Thierry Girandon : Il y a plusieurs questions dans cette première question. Tu n’as jamais pensé à un questionnaire à choix multiple ?

dL : Si. Mais c’est beaucoup plus compliqué et pénible que de taper le bout du gras au fil de l’eau. Amuse-bec, donc ?
Thierry Girandon : Ce mot ne m’appartient pas, j’ai dû le lire quelque part, peut-être dans un rêve. Je n’aime pas inventer des mots. Mais peut-être que les sortir de l’oubli est une façon de les réinventer. J’ai un très vieux Larousse en deux volumes que je m’amuse à feuilleter. J’ai les larmes aux yeux quand je m’aperçois de tous les mots qui ont disparus, de beaux mots, aux racines lointaines, liés aux métiers, aux outils. Derrière tous ces mots, ce sont des hommes qui ont disparus. Certes, de nouveaux mots, chaque année, entrent dans le dictionnaire. Quand les académiciens inventent un nouveau verbe, ce n’est qu’un verbe du premier groupe. Je rêve, d’un académicien, un seul, qui inventerait un verbe, mais un verbe irrégulier, à la conjugaison poétique ; un verbe impossible à moudre et qui ferait bouillir le cerveau de tous les écoliers. Je ne veux pas de ces nouveaux mots, qui manquent d’autorité !

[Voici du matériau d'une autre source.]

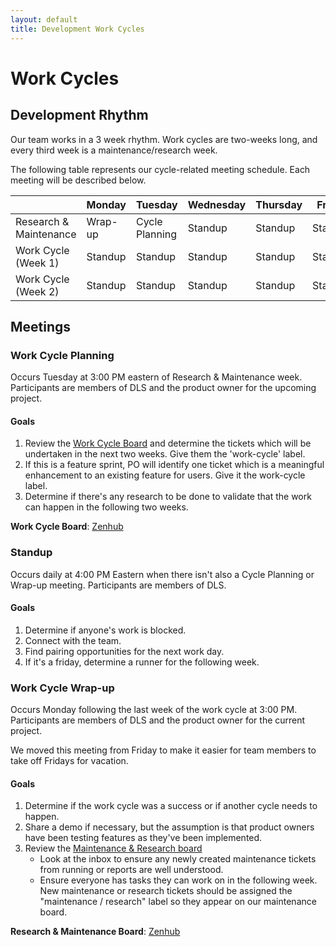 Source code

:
 ```yaml
---
layout: default
title: Development Work Cycles
---
```

# Work Cycles

## Development Rhythm

Our team works in a 3 week rhythm. Work cycles are two-weeks long, and every third
week is a maintenance/research week.

The following table represents our cycle-related meeting schedule. Each meeting
will be described below.

|                        | Monday         | Tuesday        | Wednesday | Thursday | Friday  |
| ---------------------- | -------------- | -------        | --------- | -------- | ------- |
| Research & Maintenance | Wrap-up        | Cycle Planning | Standup   | Standup  | Standup |
| Work Cycle (Week 1)    | Standup        | Standup        | Standup   | Standup  | Standup |
| Work Cycle (Week 2)    | Standup        | Standup        | Standup   | Standup  | Standup |

## Meetings

### Work Cycle Planning

Occurs Tuesday at 3:00 PM eastern of Research & Maintenance week. Participants are
members of DLS and the product owner for the upcoming project.

#### Goals

1. Review the [Work Cycle Board](https://app.zenhub.com/workspaces/dls-work-cycle-613924a1df719e0013b678b0/board?repos=98223070)
    and determine the tickets which will be undertaken in the
    next two weeks. Give them the 'work-cycle' label.
1. If this is a feature sprint, PO will identify one ticket which is a
   meaningful enhancement to an existing feature for users. Give it the
   work-cycle label.
1. Determine if there's any research to be done to validate that the work can
   happen in the following two weeks.

**Work Cycle Board**:
[Zenhub](https://app.zenhub.com/workspaces/dls-work-cycle-613924a1df719e0013b678b0/board?repos=98223070)

### Standup

Occurs daily at 4:00 PM Eastern when there isn't also a Cycle Planning or
Wrap-up meeting. Participants are members of DLS.

#### Goals

1. Determine if anyone's work is blocked.
1. Connect with the team.
1. Find pairing opportunities for the next work day.
1. If it's a friday, determine a runner for the following week.


### Work Cycle Wrap-up

Occurs Monday following the last week of the work cycle at 3:00 PM. Participants are
members of DLS and the product owner for the current project.

We moved this meeting from Friday to make it easier for team members to take off
Fridays for vacation.

#### Goals

1. Determine if the work cycle was a success or if another cycle needs to
   happen.
1. Share a demo if necessary, but the assumption is that product owners have
   been testing features as they've been implemented.
1. Review the [Maintenance & Research board](https://app.zenhub.com/workspaces/dls-maintenance--research-6139264d4f68940016d4b7cf/board?repos=26446857,98223070,49439415,157741631,251438007)
   * Look at the inbox to ensure any newly created maintenance tickets from
   running or reports are well understood.
   * Ensure everyone has tasks they can work on in the following week. New maintenance or research tickets should be assigned the "maintenance / research" label so they appear on our maintenance board.

**Research & Maintenance Board**:
[Zenhub](https://app.zenhub.com/workspaces/dls-maintenance--research-6139264d4f68940016d4b7cf/board?repos=26446857,98223070,49439415,157741631,251438007)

dL : Quels nouveaux mots, qui manquent d’autorité ? Et qu’est-ce que c’est, un mot qui manque d’autorité ?
Thierry Girandon : Je dirais qu’un mot qui manque d’autorité est justement un de ces mots autoritaires qui polluent le discours de n’importe quel zig. Il suffit d’écouter les infos, que ce soit les journaleux ou les hommes politiques, par exemple, qui répondent à leurs questions. « Impacter » fait partie de ces mots. On l’entend à toutes les sauces. On ne l’entendait pas, jadis. Chaque fois que je l’entends, je me crispe. Je m’interdis de l’utiliser. Je trouve ce mot laid, il me heurte, et il prend trop de place dans ce que j’entends. Il a quelque chose de brutal, de technique, qui évoque ce monde sur nos billets de banque où il n’y a plus que les infrastructures qui l’enlaidissent, des ponts au-dessus de nulle part, des vitraux qu’aucune lumière ne traverse, des arches après le Déluge. Je me souviens de ces billets de vingt balles que me refilaient parfois mon grand-père : Debussy sur un billet, c’est la classe ! On pourra dire que les espèces vivantes avaient déjà commencé à disparaître de nos billets. Mais on invente tellement de mots étranges. Je ne comprends pas par exemple le mot féminicide. Homicide ne suffisait-il pas ? Les féministes, en créant ce mot, veulent-elles s’exclure du genre humain ?
Avant d’entrer chez moi, on peut s’essuyer les pieds sur un paillasson sur lequel est marqué « home ». J’ai fait rajouter « feme » dessous, pour pas qu’il y ait de jaloux à l’appart’. On pouvait me traiter de macho ou de phallocrate ou de misogyne, etc. J’aime bien l’évolution des termes qui dit une certaine évolution sociologique. Nos mères traitaient nos pères de phallocrates. Mes sœurs traitaient mon père de macho. Grâce à ce paillasson, j’ai le droit à un sourire. Ouf !

dL : Amuse-bec
Thierry Girandon : Amuse-bec peut même devenir le nom d’un chien. Je suis rassuré, jamais une chienne ne portera ce nom.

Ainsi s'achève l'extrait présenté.